Material shown below:

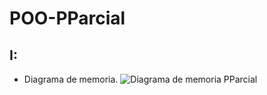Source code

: # POO-PParcial
## I:
* Diagrama de memoria.
![Diagrama de memoria PParcial](https://user-images.githubusercontent.com/78450716/110168883-d75a9800-7dc5-11eb-8444-c0b7ab728fb8.png)
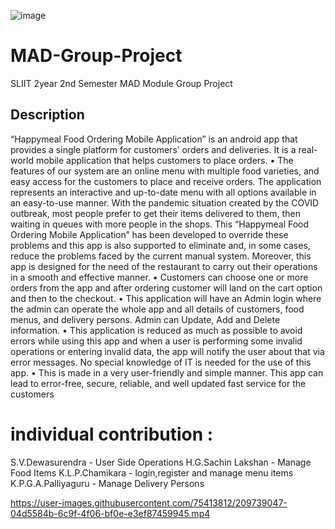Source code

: ![image](https://user-images.githubusercontent.com/75413812/209738684-47523920-8777-4e32-b8ae-d448a9e671ae.png)

# MAD-Group-Project
SLIIT 2year 2nd Semester MAD Module Group Project


## Description

“Happymeal Food Ordering Mobile Application” is an android app that provides a single 
platform for customers’ orders and deliveries. It is a real-world mobile application that 
helps customers to place orders. 
• The features of our system are an online menu with multiple food varieties, and easy 
access for the customers to place and receive orders. The application represents an 
interactive and up-to-date menu with all options available in an easy-to-use manner. 
With the pandemic situation created by the COVID outbreak, most people prefer to get 
their items delivered to them, then waiting in queues with more people in the shops. 
This “Happymeal Food Ordering Mobile Application” has been developed to override 
these problems and this app is also supported to eliminate and, in some cases, reduce 
the problems faced by the current manual system. Moreover, this app is designed for 
the need of the restaurant to carry out their operations in a smooth and effective 
manner.
• Customers can choose one or more orders from the app and after ordering customer will 
land on the cart option and then to the checkout. 
• This application will have an Admin login where the admin can operate the whole app 
and all details of customers, food menus, and delivery persons. Admin can Update, Add 
and Delete information. 
• This application is reduced as much as possible to avoid errors while using this app and 
when a user is performing some invalid operations or entering invalid data, the app will 
notify the user about that via error messages. No special knowledge of IT is needed for 
the use of this app. 
• This is made in a very user-friendly and simple manner. This app can lead to error-free, 
secure, reliable, and well updated fast service for the customers


# individual contribution :
S.V.Dewasurendra - User Side Operations
H.G.Sachin Lakshan - Manage Food Items
K.L.P.Chamikara - login,register and manage menu items
K.P.G.A.Palliyaguru - Manage Delivery Persons





    


https://user-images.githubusercontent.com/75413812/209739047-04d5584b-6c9f-4f06-bf0e-e3ef87459945.mp4




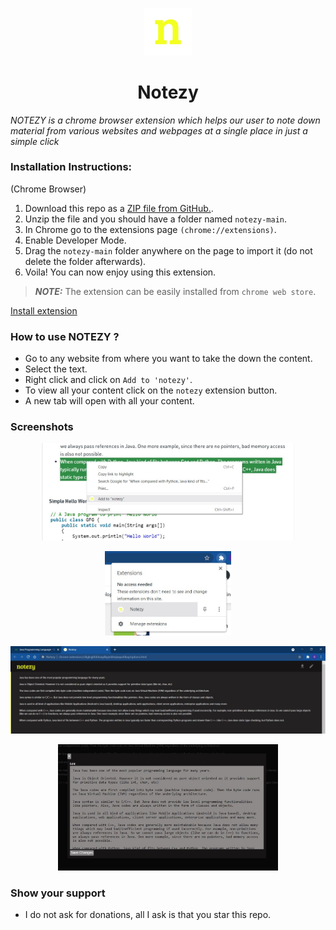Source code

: <p align="center" width="100%">
    <img width=15%" src="https://github.com/deekay1712/notezy/blob/main/images/logo48.png"> 
</p>
                                                                                          
<h1 align="center">Notezy</h1>
                                                                                          
*NOTEZY is a chrome browser extension which helps our user to note down material from various websites and webpages at a single place in just a simple click*
 
### Installation Instructions:
(Chrome Browser)

1. Download this repo as a [ZIP file from GitHub.](https://github.com/deekay1712/notezy/archive/refs/heads/main.zip).
2. Unzip the file and you should have a folder named `notezy-main`.
3. In Chrome go to the extensions page `(chrome://extensions)`.
4. Enable Developer Mode.
5. Drag the `notezy-main` folder anywhere on the page to import it (do not delete the folder afterwards).
6. Voila! You can now enjoy using this extension.

> **_NOTE:_**  The extension can be easily installed from `chrome web store`.

[Install extension](https://chrome.google.com/webstore/detail/notezy/kpemljdabfmjdkhabojjhipdigkffoba)

### How to use NOTEZY ?
+ Go to any website from where you want to take the down the content.
+ Select the text.
+ Right click and click on `Add to 'notezy'`.
+ To view all your content click on the `notezy` extension button.
+ A new tab will open with all your content.

                  
 ### Screenshots
 <p align="center" width="100%">
    <img width=80%" src="https://github.com/deekay1712/notezy/blob/main/screenshots/ss1.jpg"> 
</p>
<p align="center" width="100%">
    <img width=40%" src="https://github.com/deekay1712/notezy/blob/main/screenshots/ss2.jpg"> 
</p>
<p align="center" width="100%">
    <img width=100%" src="https://github.com/deekay1712/notezy/blob/main/screenshots/ss3.jpg"> 
</p>
<p align="center" width="100%">
    <img width=70%" src="https://github.com/deekay1712/notezy/blob/main/screenshots/ss4.jpg"> 
</p>
                  

                  
### Show your support
+ I do not ask for donations, all I ask is that you star this repo.
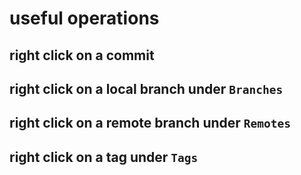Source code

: # useful operations
## right click on a commit
## right click on a local branch under `Branches`
## right click on a remote branch under `Remotes`
## right click on a tag under `Tags`
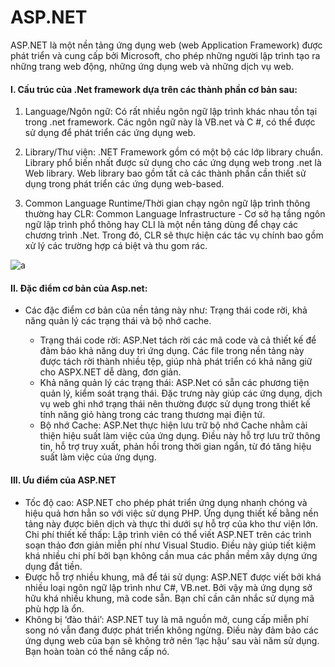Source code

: # ASP.NET

ASP.NET là một nền tảng ứng dụng web (web Application Framework) được phát triển và cung cấp bởi Microsoft, cho phép những người lập trình tạo ra những trang web động, những ứng dụng web và những dịch vụ web.

#### I. Cấu trúc của .Net framework dựa trên các thành phần cơ bản sau:

1. Language/Ngôn ngữ: Có rất nhiều ngôn ngữ lập trình khác nhau tồn tại trong .net framework. Các ngôn ngữ này là VB.net và C #, có thể được sử dụng để phát triển các ứng dụng web.

2. Library/Thư viện: .NET Framework gồm có một bộ các lớp library chuẩn. Library phổ biến nhất được sử dụng cho các ứng dụng web trong .net là Web library. Web library bao gồm tất cả các thành phần cần thiết sử dụng trong phát triển các ứng dụng web-based.

3. Common Language Runtime/Thời gian chạy ngôn ngữ lập trình thông thường hay CLR: Common Language Infrastructure - Cơ sở hạ tầng ngôn ngữ lập trình phổ thông hay CLI là một nền tảng dùng để chạy các chương trình .Net. Trong đó, CLR sẽ thực hiện các tác vụ chính bao gồm xử lý các trường hợp cá biệt và thu gom rác.

![a](blob:https://chat.zalo.me/8bed148e-f1c6-47cd-8637-2c818ff40bdc)

#### II. Đặc điểm cơ bản của Asp.net:

- Các đặc điểm cơ bản của nền tảng này như: Trạng thái code rời, khả năng quản lý các trạng thái và bộ nhớ cache.

  - Trạng thái code rời: ASP.Net tách rời các mã code và cả thiết kế để đảm bảo khả năng duy trì ứng dụng. Các file trong nền tảng này được tách rời thành nhiều tệp, giúp nhà phát triển có khả năng giữ cho ASPX.NET dễ dàng, đơn giản.
  - Khả năng quản lý các trạng thái: ASP.Net có sẵn các phương tiện quản lý, kiểm soát trạng thái. Đặc trưng này giúp các ứng dụng, dịch vụ web ghi nhớ trạng thái nên thường được sử dụng trong thiết kế tính năng giỏ hàng trong các trang thương mại điện tử.
  - Bộ nhớ Cache: ASP.Net thực hiện lưu trữ bộ nhớ Cache nhằm cải thiện hiệu suất làm việc của ứng dụng. Điều này hỗ trợ lưu trữ thông tin, hỗ trợ truy xuất, phản hồi trong thời gian ngắn, từ đó tăng hiệu suất làm việc của ứng dụng.

#### III. Ưu điểm của ASP.NET

- Tốc độ cao: ASP.NET cho phép phát triển ứng dụng nhanh chóng và hiệu quả hơn hẳn so với việc sử dụng PHP. Ứng dụng thiết kế bằng nền tảng này được biên dịch và thực thi dưới sự hỗ trợ của kho thư viện lớn.
Chi phí thiết kế thấp: Lập trình viên có thể viết ASP.NET trên các trình soạn thảo đơn giản miễn phí như Visual Studio. Điều này giúp tiết kiệm khá nhiều chi phí bởi bạn không cần mua các phần mềm xây dựng ứng dụng đắt tiền.
- Được hỗ trợ nhiều khung, mã để tái sử dụng: ASP.NET được viết bởi khá nhiều loại ngôn ngữ lập trình như C#, VB.net. Bởi vậy mà ứng dụng sở hữu khá nhiều khung, mã code sẵn. Bạn chỉ cần cân nhắc sử dụng mã phù hợp là ổn.
- Không bị ‘đào thải’: ASP.NET tuy là mã nguồn mở, cung cấp miễn phí song nó vẫn đang được phát triển không ngừng. Điều này đảm bảo các ứng dụng web của bạn sẽ không trở nên ‘lạc hậu’ sau vài năm sử dụng. Bạn hoàn toàn có thể nâng cấp nó. 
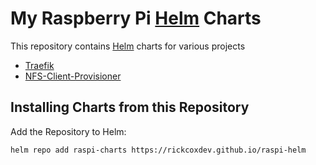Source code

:# My Raspberry Pi [Helm](https://helm.sh) Charts

This repository contains [Helm](https://helm.sh) charts for various projects

* [Traefik](charts/traefik/)
* [NFS-Client-Provisioner](charts/nfs-client-provisioner)

## Installing Charts from this Repository

Add the Repository to Helm:

    helm repo add raspi-charts https://rickcoxdev.github.io/raspi-helm
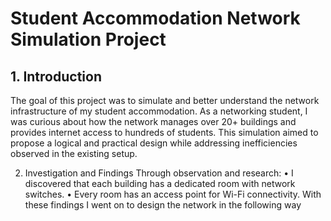 # Student Accommodation Network Simulation Project
## 1. Introduction
The goal of this project was to simulate and better understand the network infrastructure of my student accommodation. As a networking student, I was curious about how the network manages over 20+ buildings and provides internet access to hundreds of students. This simulation aimed to propose a logical and practical design while addressing inefficiencies observed in the existing setup.


2. Investigation and Findings
Through observation and research:
•	I discovered that each building has a dedicated room with network switches.
•	Every room has an access point for Wi-Fi connectivity.
With these findings I went on to design the network in the following way

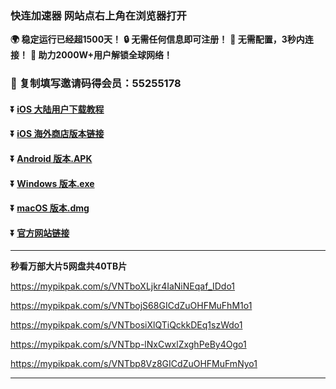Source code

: ### 快连加速器 网站点右上角在浏览器打开
**:earth_africa: 稳定运行已经超1500天！**
**:lock: 无需任何信息即可注册！**
**:rocket: 无需配置，3秒内连接！**
**:man: 助力2000W+用户解锁全球网络！**
### **:gift: 复制填写邀请码得会员：55255178**
#### :arrow_double_down: [iOS 大陆用户下载教程](https://appshare.onelink.me/7uiT/1c9f9287)
#### :arrow_double_down: [iOS 海外商店版本链接](https://appshare.onelink.me/7uiT/33e7470c)
#### :arrow_double_down: [Android 版本.APK](https://appshare.onelink.me/7uiT/fa80bb40)
#### :arrow_double_down: [Windows 版本.exe](https://appshare.onelink.me/7uiT/cd934bda)
#### :arrow_double_down: [macOS 版本.dmg](https://appshare.onelink.me/7uiT/1ed3d477)
#### :arrow_double_down: [官方网站链接](https://appshare.onelink.me/7uiT/a60e7e13)

--------------------------------------------------------------------------------

**秒看万部大片5网盘共40TB片**

https://mypikpak.com/s/VNTboXLjkr4IaNiNEqaf_IDdo1

https://mypikpak.com/s/VNTbojS68GICdZuOHFMuFhM1o1

https://mypikpak.com/s/VNTbosiXlQTiQckkDEq1szWdo1

https://mypikpak.com/s/VNTbp-lNxCwxlZxghPeBy4Ogo1

https://mypikpak.com/s/VNTbp8Vz8GICdZuOHFMuFmNyo1

--------------------------------------------------------------------------------


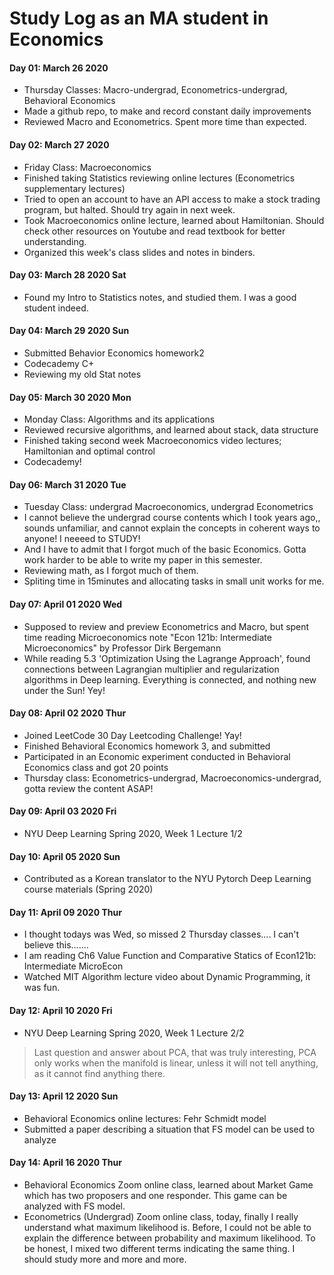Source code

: # Study Log as an MA student in Economics
#### Day 01: March 26 2020
* Thursday Classes: Macro-undergrad, Econometrics-undergrad, Behavioral Economics
* Made a github repo, to make and record constant daily improvements
* Reviewed Macro and Econometrics. Spent more time than expected. 

#### Day 02: March 27 2020
* Friday Class: Macroeconomics 
* Finished taking Statistics reviewing online lectures (Econometrics supplementary lectures)
* Tried to open an account to have an API access to make a stock trading program, but halted. Should try again in next week.
* Took Macroeconomics online lecture, learned about Hamiltonian. Should check other resources on Youtube and read textbook for better understanding. 
* Organized this week's class slides and notes in binders.

#### Day 03: March 28 2020 Sat
* Found my Intro to Statistics notes, and studied them. I was a good student indeed. 

#### Day 04: March 29 2020 Sun
* Submitted Behavior Economics homework2
* Codecademy C+
* Reviewing my old Stat notes
 
#### Day 05: March 30 2020 Mon
* Monday Class: Algorithms and its applications
* Reviewed recursive algorithms, and learned about stack, data structure
* Finished taking second week Macroeconomics video lectures; Hamiltonian and optimal control 
* Codecademy! 

#### Day 06: March 31 2020 Tue
* Tuesday Class: undergrad Macroeconomics, undergrad Econometrics
* I cannot believe the undergrad course contents which I took years ago,, sounds unfamiliar, and cannot explain the concepts in coherent ways to anyone! I neeeed to STUDY!
* And I have to admit that I forgot much of the basic Economics. Gotta work harder to be able to write my paper in this semester. 
* Reviewing math, as I forgot much of them.
* Spliting time in 15minutes and allocating tasks in small unit works for me. 

#### Day 07: April 01 2020 Wed
* Supposed to review and preview Econometrics and Macro, but spent time reading Microeconomics note "Econ 121b: Intermediate Microeconomics" by Professor Dirk Bergemann
* While reading 5.3 'Optimization Using the Lagrange Approach', found connections between Lagrangian multiplier and regularization algorithms in Deep learning. Everything is connected, and nothing new under the Sun! Yey! 

#### Day 08: April 02 2020 Thur
* Joined LeetCode 30 Day Leetcoding Challenge! Yay!
* Finished Behavioral Economics homework 3, and submitted
* Participated in an Economic experiment conducted in Behavioral Economics class and got 20 points
* Thursday class: Econometrics-undergrad, Macroeconomics-undergrad, gotta review the content ASAP! 

#### Day 09: April 03 2020 Fri
* NYU Deep Learning Spring 2020, Week 1 Lecture 1/2

#### Day 10: April 05 2020 Sun
* Contributed as a Korean translator to the NYU Pytorch Deep Learning course materials (Spring 2020)

#### Day 11: April 09 2020 Thur
* I thought todays was Wed, so missed 2 Thursday classes.... I can't believe this.......
* I am reading Ch6 Value Function and Comparative Statics of Econ121b: Intermediate MicroEcon
* Watched MIT Algorithm lecture video about Dynamic Programming, it was fun. 

#### Day 12: April 10 2020 Fri
* NYU Deep Learning Spring 2020, Week 1 Lecture 2/2
> Last question and answer about PCA, that was truly interesting, PCA only works when the manifold is linear, unless it will not tell anything, as it cannot find anything there. 

#### Day 13: April 12 2020 Sun
* Behavioral Economics online lectures: Fehr Schmidt model 
* Submitted a paper describing a situation that FS model can be used to analyze

#### Day 14: April 16 2020 Thur
* Behavioral Economics Zoom online class, learned about Market Game which has two proposers and one responder. This game can be analyzed with FS model.
* Econometrics (Undergrad) Zoom online class, today, finally I really understand what maximum likelihood is. Before, I could not be able to explain the difference between probability and maximum likelihood. To be honest, I mixed two different terms indicating the same thing. I should study more and more and more.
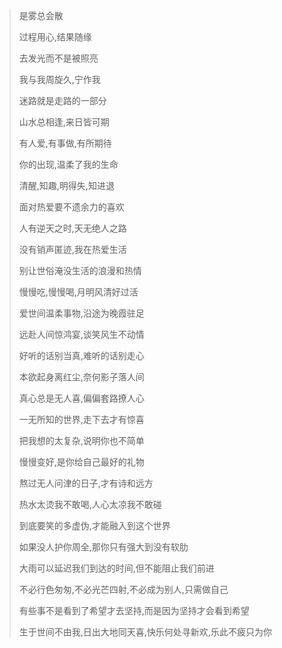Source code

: > 是雾总会散
>
> 过程用心,结果随缘
>
> 去发光而不是被照亮
> 
> 我与我周旋久,宁作我
>
> 迷路就是走路的一部分
> 
> 山水总相逢,来日皆可期
> 
> 有人爱,有事做,有所期待
> 
> 你的出现,温柔了我的生命
> 
> 清醒,知趣,明得失,知进退
> 
> 面对热爱要不遗余力的喜欢
> 
> 人有逆天之时,天无绝人之路
> 
> 没有销声匿迹,我在热爱生活
>
> 别让世俗淹没生活的浪漫和热情 
> 
> 慢慢吃,慢慢喝,月明风清好过活 
> 
> 爱世间温柔事物,沿途为晚霞驻足
> 
> 远赴人间惊鸿宴,谈笑风生不动情
> 
> 好听的话别当真,难听的话别走心
>
> 本欲起身离红尘,奈何影子落人间
>
> 真心总是无人喜,偏偏套路撩人心
>
> 一无所知的世界,走下去才有惊喜
>
> 把我想的太复杂,说明你也不简单
> 
> 慢慢变好,是你给自己最好的礼物
>
> 熬过无人问津的日子,才有诗和远方
>
> 热水太烫我不敢喝,人心太凉我不敢碰
>
> 到底要笑的多虚伪,才能融入到这个世界
>
> 如果没人护你周全,那你只有强大到没有软肋
>
> 大雨可以延迟我们到达的时间,但不能阻止我们前进
> 
> 不必行色匆匆,不必光芒四射,不必成为别人,只需做自己
> 
> 有些事不是看到了希望才去坚持,而是因为坚持才会看到希望
> 
> 生于世间不由我,日出大地同天喜,快乐何处寻新欢,乐此不疲只为你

End of Material shown.

_Requirement:_
Among the records above, find each line containing the string "hiệu" and copy it.

_Solution:_
  - Bộ nhớ Cache: ASP.Net thực hiện lưu trữ bộ nhớ Cache nhằm cải thiện hiệu suất làm việc của ứng dụng. Điều này hỗ trợ lưu trữ thông tin, hỗ trợ truy xuất, phản hồi trong thời gian ngắn, từ đó tăng hiệu suất làm việc của ứng dụng.
- Tốc độ cao: ASP.NET cho phép phát triển ứng dụng nhanh chóng và hiệu quả hơn hẳn so với việc sử dụng PHP. Ứng dụng thiết kế bằng nền tảng này được biên dịch và thực thi dưới sự hỗ trợ của kho thư viện lớn.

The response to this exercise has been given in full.